Per quanto riguarda la psicoterapia, gli interventi attualmente più studiati ed in corso di valutazione sono la terapia interpersonale e dei ritmi sociali del disturbo bipolare, la terapia cognitivo-comportamentale per il disturbo bipolare e la terapia focalizzata sulla famiglia per il disturbo bipolare. Questi tre interventi si sono dimostrati superiori in termini di efficacia, miglioramento del funzionamento lavorativo e soddisfazione personale rispetto ad un trattamento di controllo essenzialmente costituito dalla gestione psichiatrica usuale in un importante ricerca multicentrica negli USA (Studio STEP-BD, Sachs et al., 2003).
Cosa s’intende per “terapie fisiche”?
Riguardo alle terapie fisiche, la più conosciuta è indubbiamente la terapia elettroconvulsivante (TEC), denominata impropriamente “elettroshock”. Si tratta di una trattamento di dimostrata efficacia nell’episodio depressivo maggiore, maniacale e misto. Attualmente è principalmente impiegata nei casi di depressione resistente al trattamento farmacologico o in particolari e complessi quadri psicopatologici. L’efficacia terapeutica delle crisi epilettiche spontanee sulla depressione e altri quadri psichiatrici era nota dall’antichità. Pertanto, agli inizi del 20° secolo si è tentato di provocare crisi epilettiche con l’insulinoterapia (“coma insulinico”, assai rischioso), con farmaci (cardiazol) che però non erano prevedibili, infine, nel 1938 Ugo Cerletti inventò la TEC insieme a Lucio Bini.
In cosa consiste il trattamento TEC?
In sostanza si procura una crisi epilettica generalizzata attraverso il passaggio di una corrente elettrica tramite due elettrodi posizionati a livello temporale bilaterale. Il trattamento viene ripetuto mediamente 2 volte a settimana per raggiungere 6-12 applicazioni complessive e si effettua in regime di Day-Hospital o di ricovero. Attualmente viene praticata in anestesia generale (di breve durata), associata a farmaci rilassanti neuromuscolari e con macchinari computerizzati di ultima generazione. La crisi epilettica può essere riscontrata unicamente con l’elettroencefalogramma poiché il paziente curarizzato non ha le convulsioni.

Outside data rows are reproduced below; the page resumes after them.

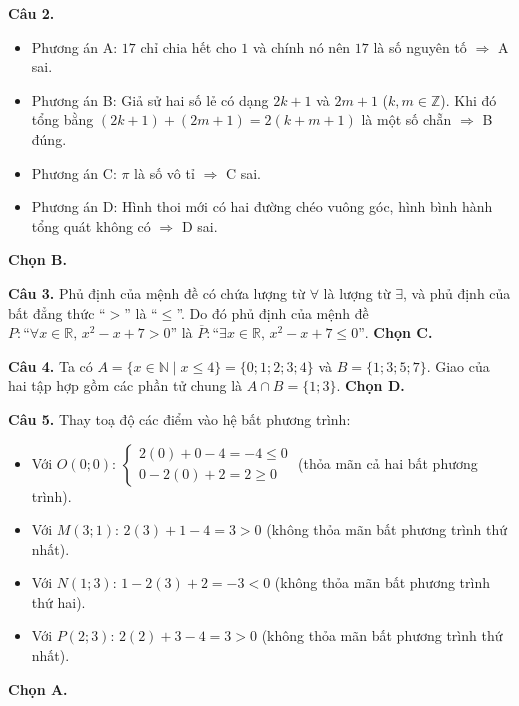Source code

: \documentclass[12pt,a4paper]{article}
\begin{document}
\textbf{Câu 2.}
\begin{itemize}[leftmargin=0.5cm, itemsep=1pt, topsep=1pt]
    \item Phương án A: $17$ chỉ chia hết cho $1$ và chính nó nên $17$ là số nguyên tố $\Rightarrow$ A sai.
    \item Phương án B: Giả sử hai số lẻ có dạng $2k+1$ và $2m+1$ ($k, m \in \mathbb{Z}$). Khi đó tổng bằng $(2k+1) + (2m+1) = 2(k+m+1)$ là một số chẵn $\Rightarrow$ B đúng.
    \item Phương án C: $\pi$ là số vô tỉ $\Rightarrow$ C sai.
    \item Phương án D: Hình thoi mới có hai đường chéo vuông góc, hình bình hành tổng quát không có $\Rightarrow$ D sai.
\end{itemize}
\textbf{Chọn B.}

\textbf{Câu 3.} Phủ định của mệnh đề có chứa lượng từ $\forall$ là lượng từ $\exists$, và phủ định của bất đẳng thức ``$>$'' là ``$\le$''. Do đó phủ định của mệnh đề $P\colon \text{``}\forall x \in \mathbb{R},\, x^2 - x + 7 > 0\text{''}$ là $\overline{P}\colon \text{``}\exists x \in \mathbb{R},\, x^2 - x + 7 \le 0\text{''}$. \textbf{Chọn C.}

\textbf{Câu 4.} Ta có $A = \{x \in \mathbb{N} \mid x \le 4\} = \{0; 1; 2; 3; 4\}$ và $B = \{1; 3; 5; 7\}$. Giao của hai tập hợp gồm các phần tử chung là $A \cap B = \{1; 3\}$. \textbf{Chọn D.}

\textbf{Câu 5.} Thay toạ độ các điểm vào hệ bất phương trình:
\begin{itemize}[leftmargin=0.5cm, itemsep=1pt, topsep=1pt]
    \item Với $O(0; 0)$: $\begin{cases} 2(0) + 0 - 4 = -4 \le 0 \\ 0 - 2(0) + 2 = 2 \ge 0 \end{cases}$ (thỏa mãn cả hai bất phương trình).
    \item Với $M(3; 1)$: $2(3) + 1 - 4 = 3 > 0$ (không thỏa mãn bất phương trình thứ nhất).
    \item Với $N(1; 3)$: $1 - 2(3) + 2 = -3 < 0$ (không thỏa mãn bất phương trình thứ hai).
    \item Với $P(2; 3)$: $2(2) + 3 - 4 = 3 > 0$ (không thỏa mãn bất phương trình thứ nhất).
\end{itemize}
\textbf{Chọn A.}
\end{document}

Quali sono le altre terapie “fisiche”?La Light-therapy (terapia luminosa, fototerapia) consiste nell’esporsi per diverse ore al giorno, preferibilmente al mattino, a lampade che simulano l’intensità luminosa solare ed è indicata nelle depressioni ad andamento stagionale (autunno/inverno).Altre terapie fisiche sperimentali e in corso di validazione per la depressione maggiore resistente al trattamento sono la stimolazione magnetica transcranica, la stimolazione cerebrale profonda (Deep Brain Stimulation), la stimolazione transcranica in corrente continua e la stimolazione del nervo vago.
Note biografiche
Il Dr. Luca Maggi è nato il 22/04/67 a Viareggio (LU), si è laureato in Medicina e Chirurgia presso Università di Pisa nel 1993, nel 1999 ha acquisito la Specializzazione in Psichiatria e nel 2005 il Dottorato di Ricerca in Neuropsicofarmacologia clinica presso la medesima Università. Ha svolto diversi contratti libero-professionali presso la Clinica Psichiatrica di Pisa come: a) Direttore Medico di una studio multicentrico internazionale finanziato dal NIH, dal 2003 al 2008, b) consulente psichiatra interdipartimentale, dal 2002 al 2009, c) supporto all’attività intramuraria in regime di ricovero del prof. G.B. Cassano, dal 2003 al 2005. In ambito accademico è stato coordinatore e tutor del master universitario di II livello in “Psicoterapia integrata ad orientamento interpersonale” dal 2007 al 2011. E’ co-autore di diverse pubblicazioni scientifiche su riviste nazionali e internazionali. Attualmente ricopre l’incarico di Direttore Sanitario presso la struttura terapeutico-riabilitativa per disturbi dell’alimentazione “Villamare” a Lido di Camaiore (LU).